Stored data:
▼
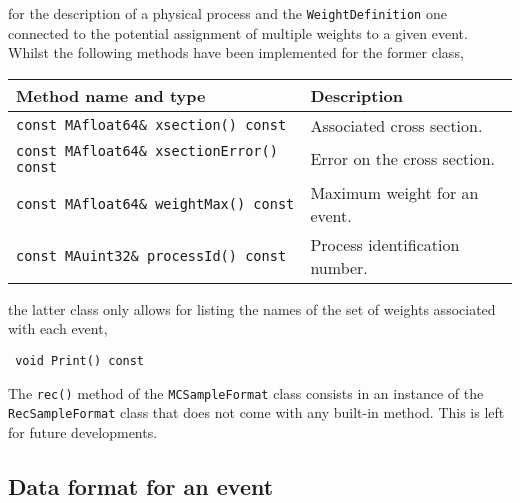 \documentclass[a4paper]{article}
\begin{document}
for the description of a physical process and the {\color{ao}\verb+WeightDefinition+} one
connected to the potential assignment of multiple weights to a given
event\cite{Andersen:2014efa}. Whilst the
following methods have been implemented for the former class,
\renewcommand{\arraystretch}{1.2}%
\begin{center}\begin{tabular}{l p{4.8cm}}
\hline
Method name and type & Description\\
\hline
\color{ao}\verb+const MAfloat64& xsection() const+ & Associated cross section.\\
\color{ao}\verb+const MAfloat64& xsectionError() const+ & Error on the cross
  section.\\
\color{ao}\verb+const MAfloat64& weightMax() const+ & Maximum weight for an event.\\
\color{ao}\verb+const MAuint32& processId() const+ & Process identification number.\\
\hline
\end{tabular}
\end{center}
the latter class only allows for listing the names of the set of weights
associated with each event,
{\color{ao}\begin{verbatim}
 void Print() const
\end{verbatim}}
The {\color{ao}\verb+rec()+} method of the {\color{ao}\verb+MCSampleFormat+} class consists in an
instance of the {\color{ao}\verb?RecSampleFormat?} class that does not come with any
built-in method. This is left for future developments.

\newpage
\begin{shaded}
\section{\Large Data format for an event}
\end{shaded}
\end{document}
▲
What to produce:
Lines before the one containing "instance of the" are to be left out; that line and every line after it through the end of the data should be copied exactly.

Response to the task:
instance of the {\color{ao}\verb?RecSampleFormat?} class that does not come with any
built-in method. This is left for future developments.

\newpage
\begin{shaded}
\section{\Large Data format for an event}
\end{shaded}
\end{document}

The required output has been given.